Input data:

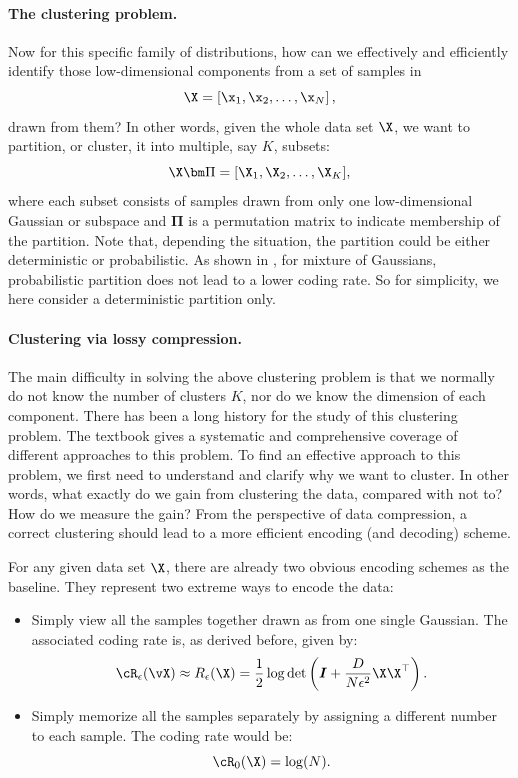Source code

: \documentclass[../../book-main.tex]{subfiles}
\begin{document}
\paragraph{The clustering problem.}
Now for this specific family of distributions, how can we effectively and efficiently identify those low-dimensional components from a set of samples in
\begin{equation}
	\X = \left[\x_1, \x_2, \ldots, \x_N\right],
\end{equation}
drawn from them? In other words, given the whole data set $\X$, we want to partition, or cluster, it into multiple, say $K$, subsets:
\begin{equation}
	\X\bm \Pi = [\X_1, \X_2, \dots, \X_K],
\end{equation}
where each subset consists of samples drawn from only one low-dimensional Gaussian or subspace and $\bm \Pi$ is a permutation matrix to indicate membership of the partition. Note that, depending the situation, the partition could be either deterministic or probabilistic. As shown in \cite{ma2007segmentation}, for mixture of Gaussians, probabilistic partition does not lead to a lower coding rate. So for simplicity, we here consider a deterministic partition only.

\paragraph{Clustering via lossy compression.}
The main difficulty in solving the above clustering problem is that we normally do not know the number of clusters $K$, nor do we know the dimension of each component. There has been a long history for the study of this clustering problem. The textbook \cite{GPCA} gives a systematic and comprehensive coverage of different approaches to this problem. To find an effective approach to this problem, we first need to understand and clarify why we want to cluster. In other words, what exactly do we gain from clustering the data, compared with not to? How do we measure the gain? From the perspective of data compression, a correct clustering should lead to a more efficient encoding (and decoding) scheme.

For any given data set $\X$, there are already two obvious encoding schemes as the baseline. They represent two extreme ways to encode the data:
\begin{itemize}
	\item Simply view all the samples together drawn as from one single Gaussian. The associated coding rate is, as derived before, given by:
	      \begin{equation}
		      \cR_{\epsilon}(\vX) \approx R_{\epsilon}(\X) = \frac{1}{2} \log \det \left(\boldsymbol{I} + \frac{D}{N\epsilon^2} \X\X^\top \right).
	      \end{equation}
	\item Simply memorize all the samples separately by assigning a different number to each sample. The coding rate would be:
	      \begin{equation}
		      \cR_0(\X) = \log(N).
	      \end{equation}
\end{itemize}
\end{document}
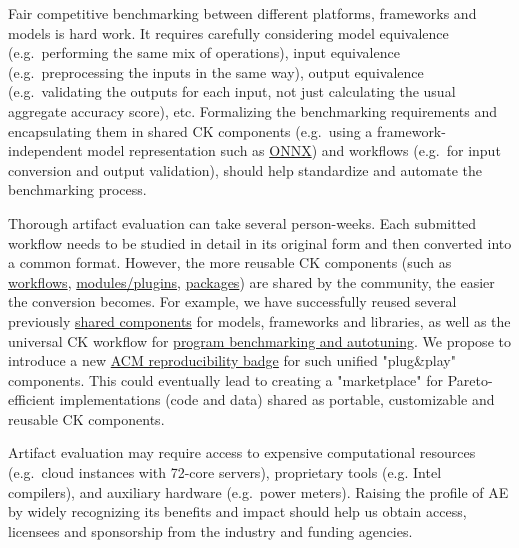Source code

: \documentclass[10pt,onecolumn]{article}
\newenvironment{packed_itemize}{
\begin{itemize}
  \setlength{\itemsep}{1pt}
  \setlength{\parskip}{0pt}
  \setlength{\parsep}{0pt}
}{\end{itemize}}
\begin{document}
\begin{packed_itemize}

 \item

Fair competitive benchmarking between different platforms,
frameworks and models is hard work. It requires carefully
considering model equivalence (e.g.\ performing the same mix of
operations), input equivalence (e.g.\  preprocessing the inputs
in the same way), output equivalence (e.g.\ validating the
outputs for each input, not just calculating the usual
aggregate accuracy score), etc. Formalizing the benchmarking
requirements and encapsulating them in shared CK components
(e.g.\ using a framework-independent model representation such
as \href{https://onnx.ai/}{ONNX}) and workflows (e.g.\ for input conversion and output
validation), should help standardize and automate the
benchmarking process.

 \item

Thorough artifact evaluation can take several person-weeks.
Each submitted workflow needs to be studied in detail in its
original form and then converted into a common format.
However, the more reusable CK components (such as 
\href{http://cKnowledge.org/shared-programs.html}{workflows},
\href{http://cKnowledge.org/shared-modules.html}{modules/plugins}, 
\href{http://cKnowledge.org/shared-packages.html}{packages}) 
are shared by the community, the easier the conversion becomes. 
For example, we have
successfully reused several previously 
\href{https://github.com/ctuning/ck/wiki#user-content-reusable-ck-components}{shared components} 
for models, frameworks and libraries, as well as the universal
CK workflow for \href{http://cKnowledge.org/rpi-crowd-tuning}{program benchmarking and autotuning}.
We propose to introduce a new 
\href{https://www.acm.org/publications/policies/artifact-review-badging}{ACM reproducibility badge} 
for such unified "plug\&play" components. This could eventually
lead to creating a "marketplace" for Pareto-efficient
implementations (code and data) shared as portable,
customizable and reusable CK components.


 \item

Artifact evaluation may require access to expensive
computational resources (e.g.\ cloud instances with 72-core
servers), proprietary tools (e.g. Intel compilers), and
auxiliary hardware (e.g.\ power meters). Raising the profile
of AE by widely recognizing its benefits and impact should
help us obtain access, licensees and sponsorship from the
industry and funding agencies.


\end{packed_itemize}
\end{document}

Work task: Working from the material above, state how many lines contain "that"; give only the number.

Solution for this exercise: 2